(Beginning of Supplied data)

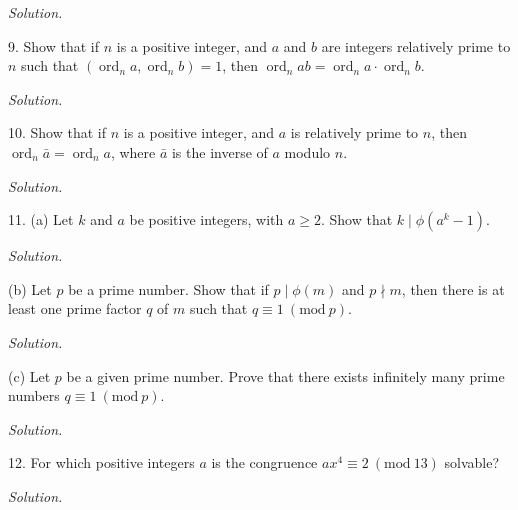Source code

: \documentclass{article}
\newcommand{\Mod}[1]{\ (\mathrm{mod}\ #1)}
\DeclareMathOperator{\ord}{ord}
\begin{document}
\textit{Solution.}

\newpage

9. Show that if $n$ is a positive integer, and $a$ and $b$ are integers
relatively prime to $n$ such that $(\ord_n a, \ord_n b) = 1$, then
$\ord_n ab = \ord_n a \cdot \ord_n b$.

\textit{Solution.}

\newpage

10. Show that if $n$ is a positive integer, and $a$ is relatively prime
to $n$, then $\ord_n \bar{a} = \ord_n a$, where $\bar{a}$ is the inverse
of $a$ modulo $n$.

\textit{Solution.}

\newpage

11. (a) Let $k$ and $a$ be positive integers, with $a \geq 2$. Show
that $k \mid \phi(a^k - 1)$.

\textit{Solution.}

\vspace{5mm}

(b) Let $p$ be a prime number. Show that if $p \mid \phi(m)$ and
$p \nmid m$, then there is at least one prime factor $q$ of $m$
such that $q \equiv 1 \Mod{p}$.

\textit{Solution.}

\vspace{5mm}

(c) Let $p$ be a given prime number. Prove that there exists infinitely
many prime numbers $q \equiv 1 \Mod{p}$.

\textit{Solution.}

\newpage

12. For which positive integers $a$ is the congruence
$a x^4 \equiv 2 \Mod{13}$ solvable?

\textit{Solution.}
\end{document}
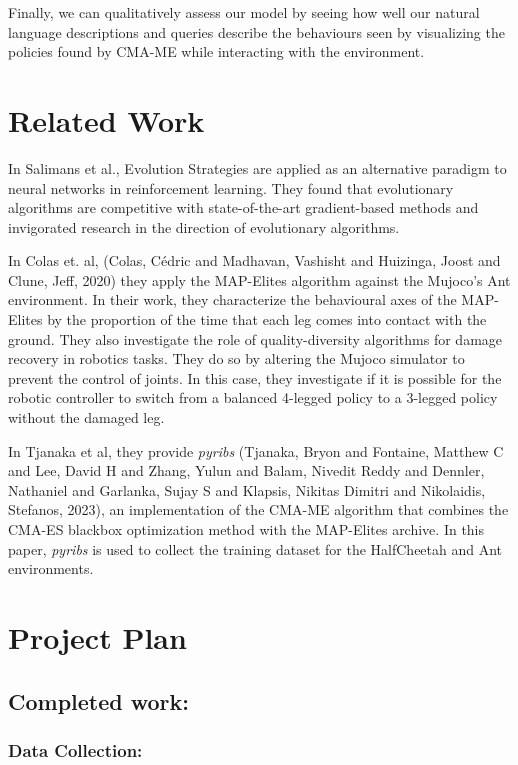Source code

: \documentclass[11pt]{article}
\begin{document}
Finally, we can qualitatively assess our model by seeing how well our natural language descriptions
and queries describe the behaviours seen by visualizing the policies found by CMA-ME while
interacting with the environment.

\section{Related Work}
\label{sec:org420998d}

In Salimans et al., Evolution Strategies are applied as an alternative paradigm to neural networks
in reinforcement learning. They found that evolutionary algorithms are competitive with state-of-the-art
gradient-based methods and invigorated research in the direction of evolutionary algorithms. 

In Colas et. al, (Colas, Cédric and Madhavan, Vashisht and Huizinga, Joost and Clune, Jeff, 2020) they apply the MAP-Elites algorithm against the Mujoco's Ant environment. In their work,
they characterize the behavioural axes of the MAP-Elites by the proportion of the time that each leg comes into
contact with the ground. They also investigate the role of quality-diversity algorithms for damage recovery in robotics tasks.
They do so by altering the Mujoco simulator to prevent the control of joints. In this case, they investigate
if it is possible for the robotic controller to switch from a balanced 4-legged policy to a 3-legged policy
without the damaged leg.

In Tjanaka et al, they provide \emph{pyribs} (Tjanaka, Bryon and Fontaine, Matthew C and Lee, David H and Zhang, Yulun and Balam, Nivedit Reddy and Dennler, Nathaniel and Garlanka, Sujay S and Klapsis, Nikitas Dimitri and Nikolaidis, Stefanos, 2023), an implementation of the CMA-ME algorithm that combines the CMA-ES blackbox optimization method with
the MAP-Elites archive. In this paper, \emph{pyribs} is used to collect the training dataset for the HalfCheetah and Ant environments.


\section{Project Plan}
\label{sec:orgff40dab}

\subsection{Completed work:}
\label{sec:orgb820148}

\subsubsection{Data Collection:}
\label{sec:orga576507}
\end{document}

(End of Supplied data)

Work task -> Within the records above, each line containing "Elites" is to be returned.

Answer to this problem ->
In Colas et. al, (Colas, Cédric and Madhavan, Vashisht and Huizinga, Joost and Clune, Jeff, 2020) they apply the MAP-Elites algorithm against the Mujoco's Ant environment. In their work,
they characterize the behavioural axes of the MAP-Elites by the proportion of the time that each leg comes into
the MAP-Elites archive. In this paper, \emph{pyribs} is used to collect the training dataset for the HalfCheetah and Ant environments.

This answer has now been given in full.